I haven't thought about it. 🤷♂️

But in all seriousness, I've been using Tidal through USB Audio Player with an Audioquest DAC on an Android phone for the past five years and listening to music with this setup feels like an effing privilege. Would I have chosen today, I might have gone with Qobuz because it's a European product, but at this point, as long as I don't find out that the people at Tidal are monsters, I don't think I will switch to anything else.
Jack Dorsey’s square is the majority owner of tidal now. Not great, but not as terrible as many of the other streaming services’ ownership. Still don’t understand why on earth Jack endorsed RFK for president.
Cool, Qobuz seems like a a decent service. I heard the UI was a bit lacking.
I tried Deezer and tidal for a month each. They were both alright, however their offline download for bigger playlists straight up sucked, so that took some sanity out of me and I had to switch back to Spotify ultimately.
Please keep this in mind if you ever consider switching.

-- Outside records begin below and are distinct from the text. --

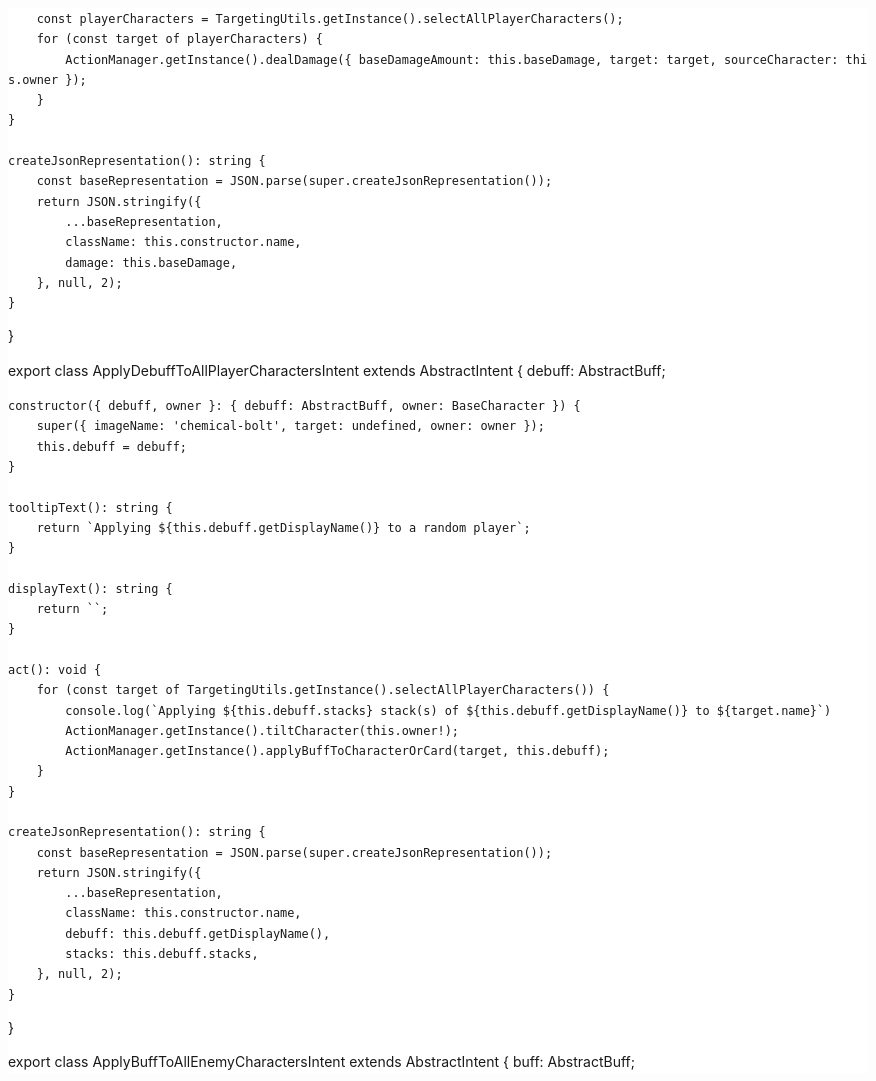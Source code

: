         const playerCharacters = TargetingUtils.getInstance().selectAllPlayerCharacters();
        for (const target of playerCharacters) {
            ActionManager.getInstance().dealDamage({ baseDamageAmount: this.baseDamage, target: target, sourceCharacter: this.owner });
        }
    }

    createJsonRepresentation(): string {
        const baseRepresentation = JSON.parse(super.createJsonRepresentation());
        return JSON.stringify({
            ...baseRepresentation,
            className: this.constructor.name,
            damage: this.baseDamage,
        }, null, 2);
    }
}

export class ApplyDebuffToAllPlayerCharactersIntent extends AbstractIntent {
    debuff: AbstractBuff;

    constructor({ debuff, owner }: { debuff: AbstractBuff, owner: BaseCharacter }) {
        super({ imageName: 'chemical-bolt', target: undefined, owner: owner });
        this.debuff = debuff;
    }

    tooltipText(): string {
        return `Applying ${this.debuff.getDisplayName()} to a random player`;
    }

    displayText(): string {
        return ``;
    }

    act(): void {
        for (const target of TargetingUtils.getInstance().selectAllPlayerCharacters()) {
            console.log(`Applying ${this.debuff.stacks} stack(s) of ${this.debuff.getDisplayName()} to ${target.name}`)
            ActionManager.getInstance().tiltCharacter(this.owner!);
            ActionManager.getInstance().applyBuffToCharacterOrCard(target, this.debuff);
        }
    }

    createJsonRepresentation(): string {
        const baseRepresentation = JSON.parse(super.createJsonRepresentation());
        return JSON.stringify({
            ...baseRepresentation,
            className: this.constructor.name,
            debuff: this.debuff.getDisplayName(),
            stacks: this.debuff.stacks,
        }, null, 2);
    }
}

export class ApplyBuffToAllEnemyCharactersIntent extends AbstractIntent {
    buff: AbstractBuff;
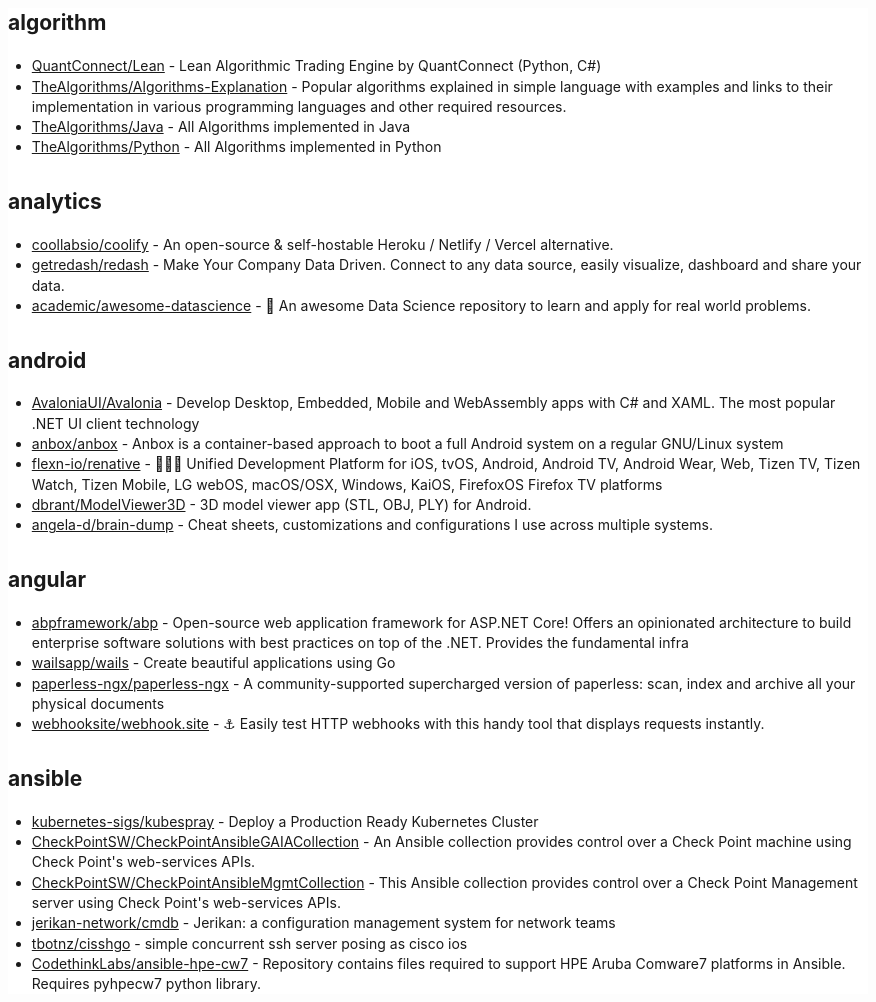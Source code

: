 ## algorithm 

- [QuantConnect/Lean](https://github.com/QuantConnect/Lean) - Lean Algorithmic Trading Engine by QuantConnect (Python, C#)
- [TheAlgorithms/Algorithms-Explanation](https://github.com/TheAlgorithms/Algorithms-Explanation) - Popular algorithms explained in simple language with examples and links to their implementation in various programming languages and other required resources.
- [TheAlgorithms/Java](https://github.com/TheAlgorithms/Java) - All Algorithms implemented in Java
- [TheAlgorithms/Python](https://github.com/TheAlgorithms/Python) - All Algorithms implemented in Python

## analytics 

- [coollabsio/coolify](https://github.com/coollabsio/coolify) - An open-source & self-hostable Heroku / Netlify / Vercel alternative.
- [getredash/redash](https://github.com/getredash/redash) - Make Your Company Data Driven. Connect to any data source, easily visualize, dashboard and share your data.
- [academic/awesome-datascience](https://github.com/academic/awesome-datascience) - :memo: An awesome Data Science repository to learn and apply for real world problems.

## android 

- [AvaloniaUI/Avalonia](https://github.com/AvaloniaUI/Avalonia) - Develop Desktop, Embedded, Mobile and WebAssembly apps with C# and XAML. The most popular .NET UI client technology
- [anbox/anbox](https://github.com/anbox/anbox) - Anbox is a container-based approach to boot a full Android system on a regular GNU/Linux system
- [flexn-io/renative](https://github.com/flexn-io/renative) - 🚀🚀🚀 Unified Development Platform for iOS, tvOS, Android, Android TV, Android Wear, Web, Tizen TV, Tizen Watch, Tizen Mobile, LG webOS, macOS/OSX, Windows, KaiOS, FirefoxOS Firefox TV platforms
- [dbrant/ModelViewer3D](https://github.com/dbrant/ModelViewer3D) - 3D model viewer app (STL, OBJ, PLY) for Android.
- [angela-d/brain-dump](https://github.com/angela-d/brain-dump) - Cheat sheets, customizations and configurations I use across multiple systems.

## angular 

- [abpframework/abp](https://github.com/abpframework/abp) - Open-source web application framework for ASP.NET Core! Offers an opinionated architecture to build enterprise software solutions with best practices on top of the .NET. Provides the fundamental infra
- [wailsapp/wails](https://github.com/wailsapp/wails) - Create beautiful applications using Go
- [paperless-ngx/paperless-ngx](https://github.com/paperless-ngx/paperless-ngx) - A community-supported supercharged version of paperless: scan, index and archive all your physical documents
- [webhooksite/webhook.site](https://github.com/webhooksite/webhook.site) - ⚓️ Easily test HTTP webhooks with this handy tool that displays requests instantly.

## ansible 

- [kubernetes-sigs/kubespray](https://github.com/kubernetes-sigs/kubespray) - Deploy a Production Ready Kubernetes Cluster
- [CheckPointSW/CheckPointAnsibleGAIACollection](https://github.com/CheckPointSW/CheckPointAnsibleGAIACollection) - An Ansible collection provides control over a Check Point machine using Check Point's web-services APIs.
- [CheckPointSW/CheckPointAnsibleMgmtCollection](https://github.com/CheckPointSW/CheckPointAnsibleMgmtCollection) - This Ansible collection provides control over a Check Point Management server using Check Point's web-services APIs.
- [jerikan-network/cmdb](https://github.com/jerikan-network/cmdb) - Jerikan: a configuration management system for network teams
- [tbotnz/cisshgo](https://github.com/tbotnz/cisshgo) - simple concurrent ssh server posing as cisco ios
- [CodethinkLabs/ansible-hpe-cw7](https://github.com/CodethinkLabs/ansible-hpe-cw7) - Repository contains files required to support HPE Aruba Comware7 platforms in Ansible. Requires pyhpecw7 python library.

Download + offline listening is also something I look for in a music app. I just went through the free trials for deezer and qobuz. Deezer's download was straight up stupid - I couldn't find a way to force it to immediately download updates after modifying a playlist. With qobuz you could force the download immediately, but it makes you select "download only" before you start the music, or it defaults to streaming. Every single time. Sometimes the playlist got corrupted too if a song was removed. I'm almost ready to start buying music again...
I tried Qobuz almost a year ago because I was ditching Spotify and wanted to stay with a European service, but it had awful recommendations. There was no algorithm involved, it would recommend completely random tracks that had nothing to do with my music. It made finding new music extremely difficult. Too bad because I liked everything else about Qobuz.
I use Tidal now and love it. The recommendations are different from Spotify's but just as good. No podcasts is actually a plus IMO and I haven't noticed the AI slop that's all over Spotify (although I'm sure there's still some of it).
Good stuff to know.
One more vote for Tidal. High quality and large catalog, I've been using it for years.